We're not saying DSF is replaceable — it isn't, not yet. What we're saying is that running a computational Tm pre-filter before synthesis reduces the number of synthesis orders that produce variants failing your Tm floor, and the 5.2°C MAE with 0.78 within-family rank correlation is good enough to change synthesis economics meaningfully for most oxidoreductase and hydrolase campaigns.
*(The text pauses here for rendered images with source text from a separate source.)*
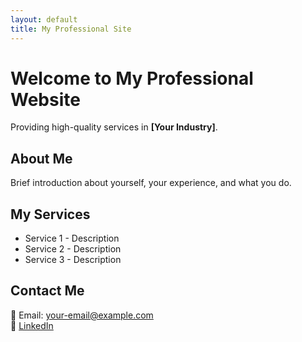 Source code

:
 ```yaml
---
layout: default
title: My Professional Site
---
```


# Welcome to My Professional Website  

Providing high-quality services in **[Your Industry]**.  

## About Me  
Brief introduction about yourself, your experience, and what you do.  

## My Services  
- Service 1 - Description  
- Service 2 - Description  
- Service 3 - Description  

## Contact Me  
📧 Email: your-email@example.com  
🔗 [LinkedIn](#)  
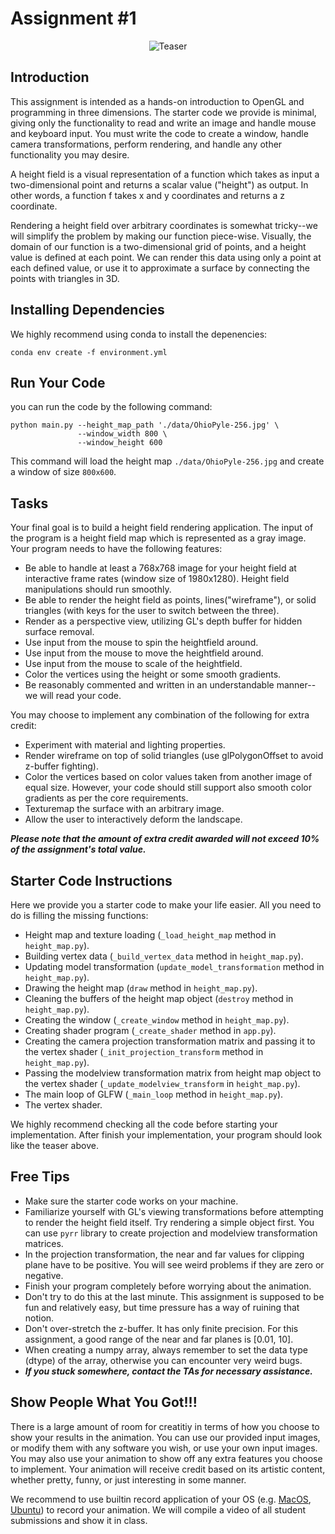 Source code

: # Assignment #1

<div align="center">
  <img src="./assets/teaser.gif" alt="Teaser" title="Placeholder" />
</div>

## Introduction
This assignment is intended as a hands-on introduction to OpenGL and programming in three dimensions. The starter code we provide is minimal, giving only the functionality to read and write an  image and handle mouse and keyboard input. You must write the code to create a window, handle camera transformations, perform rendering, and handle any other functionality you may desire. 

A height field is a visual representation of a function which takes as input a two-dimensional point and returns a scalar value ("height") as output. In other words, a function f takes x and y coordinates and returns a z coordinate.

Rendering a height field over arbitrary coordinates is somewhat tricky--we will simplify the problem by making our function piece-wise. Visually, the domain of our function is a two-dimensional grid of points, and a height value is defined at each point. We can render this data using only a point at each defined value, or use it to approximate a surface by connecting the points with triangles in 3D.

## Installing Dependencies
We highly recommend using conda to install the depenencies:
```
conda env create -f environment.yml
```

## Run Your Code
you can run the code by the following command:
```
python main.py --height_map_path './data/OhioPyle-256.jpg' \
               --window_width 800 \
               --window_height 600
```
This command will load the height map `./data/OhioPyle-256.jpg` and create a window of size `800x600`.

## Tasks
Your final goal is to build a height field rendering application. The input of the program is a height field map which is represented as a gray image. Your program needs to have the following features:
- Be able to handle at least a 768x768 image for your height field at interactive frame rates (window size of 1980x1280). Height field manipulations should run smoothly.
- Be able to render the height field as points, lines("wireframe"), or solid triangles (with keys for the user to switch between the three).
- Render as a perspective view, utilizing GL's depth buffer for hidden surface removal.
- Use input from the mouse to spin the heightfield around.
- Use input from the mouse to move the heightfield around.
- Use input from the mouse to scale of the heightfield.
- Color the vertices using the height or some smooth gradients.
- Be reasonably commented and written in an understandable manner--we will read your code.

You may choose to implement any combination of the following for extra credit:
- Experiment with material and lighting properties.
- Render wireframe on top of solid triangles (use glPolygonOffset to avoid z-buffer fighting).
- Color the vertices based on color values taken from another image of equal size. However, your code should still support also smooth color gradients as per the core requirements.
- Texturemap the surface with an arbitrary image.
- Allow the user to interactively deform the landscape.

***Please note that the amount of extra credit awarded will not exceed 10% of the assignment's total value.***


## Starter Code Instructions
Here we provide you a starter code to make your life easier. All you need to do is filling the missing functions:

- Height map and texture loading (`_load_height_map` method in `height_map.py`).
- Building vertex data (`_build_vertex_data` method in `height_map.py`).
- Updating model transformation (`update_model_transformation` method in `height_map.py`).
- Drawing the height map (`draw` method in `height_map.py`).
- Cleaning the buffers of the height map object (`destroy` method in `height_map.py`).
- Creating the window (`_create_window` method in `height_map.py`).
- Creating shader program (`_create_shader` method in `app.py`).
- Creating the camera projection transformation matrix and passing it to the vertex shader (`_init_projection_transform` method in `height_map.py`).
- Passing the modelview transformation matrix from height map object to the vertex shader (`_update_modelview_transform` in `height_map.py`).
- The main loop of GLFW (`_main_loop` method in `height_map.py`).
- The vertex shader.

We highly recommend checking all the code before starting your implementation. After finish your implementation, your program should look like the teaser above.


## Free Tips
- Make sure the starter code works on your machine.
- Familiarize yourself with GL's viewing transformations before attempting to render the height field itself. Try rendering a simple object first. You can use `pyrr` library to create projection and modelview transformation matrices.
- In the projection transformation, the near and far values for clipping plane have to be positive. You will see weird problems if they are zero or negative.
- Finish your program completely before worrying about the animation.
- Don't try to do this at the last minute. This assignment is supposed to be fun and relatively easy, but time pressure has a way of ruining that notion.
- Don't over-stretch the z-buffer. It has only finite precision. For this assignment, a good range of the near and far planes is [0.01, 10].
- When creating a numpy array, always remember to set the data type (dtype) of the array, otherwise you can encounter very weird bugs.
- ***If you stuck somewhere, contact the TAs for necessary assistance.***


## Show People What You Got!!!
There is a large amount of room for creatitiy in terms of how you choose to show your results in the animation. You can use our provided input images, or modify them with any software you wish, or use your own input images. You may also use your animation to show off any extra features you choose to implement. Your animation will receive credit based on its artistic content, whether pretty, funny, or just interesting in some manner.

We recommend to use builtin record application of your OS (e.g. [MacOS](https://support.apple.com/en-ae/102618), [Ubuntu](https://help.ubuntu.com/stable/ubuntu-help/screen-shot-record.html)) to record your animation. We will compile a video of all student submissions and show it in class.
Practical workflow integration
The way this plugs into a real campaign looks like this: you submit a generation request for EC 1.1.1.X with your substrate SMILES, we return 500 candidate sequences ranked by predicted activity. Each candidate has a thermostability point estimate and confidence interval. If your production process runs at 55°C, you apply a Tm floor filter of 62°C (allowing headroom for prediction error) and reduce 500 candidates to the subset above that floor, then re-rank by activity. You synthesize the top 24 of that filtered subset.
Without the Tm filter, roughly 35–45% of a generated pool will have predicted Tm below 55°C for thermophile-class targets. With the filter applied, you concentrate synthesis budget on the subset most likely to survive your process temperature, without running any wet-lab thermostability experiments until after expression confirms you have active material. DSF then serves as a confirmation screen on a smaller set of validated-active variants rather than as a bulk screen on everything that expresses.
The synthesis cost reduction from this filtering step is often the highest single-step ROI in a typical design-build-test cycle — because you're compressing the number of synthesis-expression-purification-DSF cycles, not just the number of sequences you order. Calendar time savings compound from that. And for labs working under synthesis-slot scarcity at their gene synthesis vendor, the ability to order 24 well-filtered variants instead of 96 loosely-filtered ones is often the constraint that unlocks faster iteration.